_Source texts of formatted documents_:

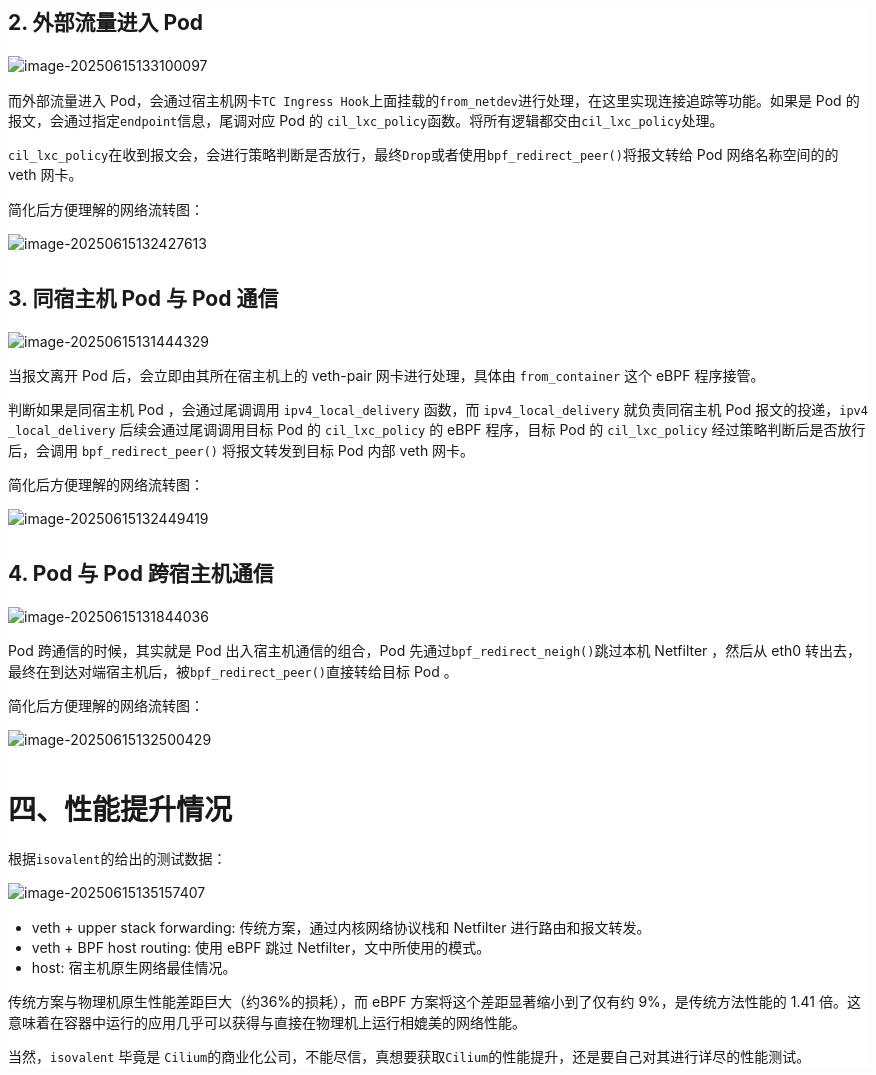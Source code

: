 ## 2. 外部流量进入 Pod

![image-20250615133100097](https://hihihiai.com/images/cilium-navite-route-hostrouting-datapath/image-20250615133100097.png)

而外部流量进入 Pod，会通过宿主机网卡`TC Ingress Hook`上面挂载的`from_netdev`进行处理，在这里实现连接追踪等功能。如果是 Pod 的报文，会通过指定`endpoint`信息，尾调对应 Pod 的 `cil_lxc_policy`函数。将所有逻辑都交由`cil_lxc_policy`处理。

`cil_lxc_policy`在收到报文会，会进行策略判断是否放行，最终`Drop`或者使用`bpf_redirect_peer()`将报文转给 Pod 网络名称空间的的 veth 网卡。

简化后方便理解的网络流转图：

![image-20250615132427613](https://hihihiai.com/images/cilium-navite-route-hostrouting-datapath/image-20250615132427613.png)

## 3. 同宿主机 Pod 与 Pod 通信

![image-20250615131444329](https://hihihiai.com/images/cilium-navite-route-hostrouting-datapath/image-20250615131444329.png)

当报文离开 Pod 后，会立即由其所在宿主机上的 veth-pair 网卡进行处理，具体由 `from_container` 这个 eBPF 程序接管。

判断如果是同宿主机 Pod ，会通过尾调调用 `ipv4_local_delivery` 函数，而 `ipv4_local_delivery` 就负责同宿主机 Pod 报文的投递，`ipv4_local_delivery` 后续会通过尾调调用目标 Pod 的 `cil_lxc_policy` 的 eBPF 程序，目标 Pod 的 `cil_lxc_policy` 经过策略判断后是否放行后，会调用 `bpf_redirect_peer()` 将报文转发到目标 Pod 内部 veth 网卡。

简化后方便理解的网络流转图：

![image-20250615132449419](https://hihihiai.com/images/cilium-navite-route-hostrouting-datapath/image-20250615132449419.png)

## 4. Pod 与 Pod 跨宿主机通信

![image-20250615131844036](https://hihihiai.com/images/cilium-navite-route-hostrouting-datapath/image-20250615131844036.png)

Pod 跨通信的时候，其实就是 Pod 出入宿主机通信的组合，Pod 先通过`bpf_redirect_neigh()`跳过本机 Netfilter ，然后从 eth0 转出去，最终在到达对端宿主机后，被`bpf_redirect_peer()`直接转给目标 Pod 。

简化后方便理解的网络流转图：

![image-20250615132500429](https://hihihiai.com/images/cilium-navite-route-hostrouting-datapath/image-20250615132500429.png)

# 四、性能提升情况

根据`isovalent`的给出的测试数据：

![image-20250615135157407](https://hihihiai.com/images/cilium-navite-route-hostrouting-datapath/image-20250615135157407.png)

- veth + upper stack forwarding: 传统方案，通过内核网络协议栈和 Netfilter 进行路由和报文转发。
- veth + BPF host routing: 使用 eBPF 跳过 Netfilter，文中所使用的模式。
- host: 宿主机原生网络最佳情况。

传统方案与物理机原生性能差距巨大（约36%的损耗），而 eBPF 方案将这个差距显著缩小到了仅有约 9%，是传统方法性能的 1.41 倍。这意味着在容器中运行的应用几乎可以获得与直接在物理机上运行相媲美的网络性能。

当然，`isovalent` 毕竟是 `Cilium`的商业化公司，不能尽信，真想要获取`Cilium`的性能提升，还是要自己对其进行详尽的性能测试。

_What you will do_:
Because pictures are not wanted, give every entry above again exactly without them.

_Answer box_:
Source code

: ## 2. 外部流量进入 Pod

![image-20250615133100097](https://hihihiai.com/images/cilium-navite-route-hostrouting-datapath/image-20250615133100097.png)

而外部流量进入 Pod，会通过宿主机网卡`TC Ingress Hook`上面挂载的`from_netdev`进行处理，在这里实现连接追踪等功能。如果是 Pod 的报文，会通过指定`endpoint`信息，尾调对应 Pod 的 `cil_lxc_policy`函数。将所有逻辑都交由`cil_lxc_policy`处理。

`cil_lxc_policy`在收到报文会，会进行策略判断是否放行，最终`Drop`或者使用`bpf_redirect_peer()`将报文转给 Pod 网络名称空间的的 veth 网卡。

简化后方便理解的网络流转图：

![image-20250615132427613](https://hihihiai.com/images/cilium-navite-route-hostrouting-datapath/image-20250615132427613.png)

## 3. 同宿主机 Pod 与 Pod 通信

![image-20250615131444329](https://hihihiai.com/images/cilium-navite-route-hostrouting-datapath/image-20250615131444329.png)

当报文离开 Pod 后，会立即由其所在宿主机上的 veth-pair 网卡进行处理，具体由 `from_container` 这个 eBPF 程序接管。

判断如果是同宿主机 Pod ，会通过尾调调用 `ipv4_local_delivery` 函数，而 `ipv4_local_delivery` 就负责同宿主机 Pod 报文的投递，`ipv4_local_delivery` 后续会通过尾调调用目标 Pod 的 `cil_lxc_policy` 的 eBPF 程序，目标 Pod 的 `cil_lxc_policy` 经过策略判断后是否放行后，会调用 `bpf_redirect_peer()` 将报文转发到目标 Pod 内部 veth 网卡。

简化后方便理解的网络流转图：

![image-20250615132449419](https://hihihiai.com/images/cilium-navite-route-hostrouting-datapath/image-20250615132449419.png)

## 4. Pod 与 Pod 跨宿主机通信

![image-20250615131844036](https://hihihiai.com/images/cilium-navite-route-hostrouting-datapath/image-20250615131844036.png)

Pod 跨通信的时候，其实就是 Pod 出入宿主机通信的组合，Pod 先通过`bpf_redirect_neigh()`跳过本机 Netfilter ，然后从 eth0 转出去，最终在到达对端宿主机后，被`bpf_redirect_peer()`直接转给目标 Pod 。

简化后方便理解的网络流转图：

![image-20250615132500429](https://hihihiai.com/images/cilium-navite-route-hostrouting-datapath/image-20250615132500429.png)

# 四、性能提升情况

根据`isovalent`的给出的测试数据：

![image-20250615135157407](https://hihihiai.com/images/cilium-navite-route-hostrouting-datapath/image-20250615135157407.png)

- veth + upper stack forwarding: 传统方案，通过内核网络协议栈和 Netfilter 进行路由和报文转发。
- veth + BPF host routing: 使用 eBPF 跳过 Netfilter，文中所使用的模式。
- host: 宿主机原生网络最佳情况。

传统方案与物理机原生性能差距巨大（约36%的损耗），而 eBPF 方案将这个差距显著缩小到了仅有约 9%，是传统方法性能的 1.41 倍。这意味着在容器中运行的应用几乎可以获得与直接在物理机上运行相媲美的网络性能。

当然，`isovalent` 毕竟是 `Cilium`的商业化公司，不能尽信，真想要获取`Cilium`的性能提升，还是要自己对其进行详尽的性能测试。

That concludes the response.